Last night I had some revelatory moment about artmaking and living alone and creativity and whatever. I don’t remember what it was this morning, because I’m tired, I didn’t get enough sleep (when DO I?), I haven’t had all my caffeine, I’m prepping the lab in my head for today and revising what I think they can do, and I’m also writing Monday’s assignment in there as well, which could be an issue, plus I just realized I have kids bringing cell projects today, food ones, so I’ll have to grade them during prep so they can eat them at lunch. I seem to bring teacher chaos on myself.

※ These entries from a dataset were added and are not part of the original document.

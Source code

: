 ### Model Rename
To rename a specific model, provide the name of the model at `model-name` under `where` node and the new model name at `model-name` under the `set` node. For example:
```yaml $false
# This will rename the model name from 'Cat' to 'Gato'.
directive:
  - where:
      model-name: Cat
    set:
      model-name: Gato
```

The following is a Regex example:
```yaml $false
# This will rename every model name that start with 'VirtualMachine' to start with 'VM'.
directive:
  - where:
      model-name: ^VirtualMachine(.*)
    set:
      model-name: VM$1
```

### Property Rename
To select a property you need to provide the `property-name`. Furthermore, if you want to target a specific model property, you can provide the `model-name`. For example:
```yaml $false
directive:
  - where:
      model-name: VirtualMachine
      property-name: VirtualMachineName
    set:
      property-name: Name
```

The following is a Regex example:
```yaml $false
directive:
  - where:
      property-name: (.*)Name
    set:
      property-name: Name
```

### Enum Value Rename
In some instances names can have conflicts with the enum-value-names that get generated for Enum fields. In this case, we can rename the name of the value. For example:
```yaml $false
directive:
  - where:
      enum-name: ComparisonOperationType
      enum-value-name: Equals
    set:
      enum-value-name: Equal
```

But it was something along the lines of maybe having all the alone time helps me make more art, but I know that having less alone time (after Wednesday ALL DAY almost not talking to anyone) would be better for me in the long run. Some days I don’t even notice and some days the silence just weighs on me. And that’s silence that’s filled with loud music or something on TV or the computer. It’s never really silent here. And there are cats and a dog demanding attention, so it’s not even really that alone. But people constantly ask what it’s like to have the kids gone, and I try to explain, and usually the people who ask either went through it themselves or have absolutely no idea. They think deeply and say that they can see after a day or two of no one being around that they might start to miss it. Then again, yesterday I had both kids texting and emailing me on and off, so it’s a little like being connected in space, even when they’re not in the house. Though girlchild sent this…
With all that, I need to get to school to receive cell model cakes and set up microscopes for swimmy things (I saw some yesterday! Yay!) and cheek cells. Lots of washing slides will be going on today. They never told me about the dishes I would wash for science when I said I wanted to teach it.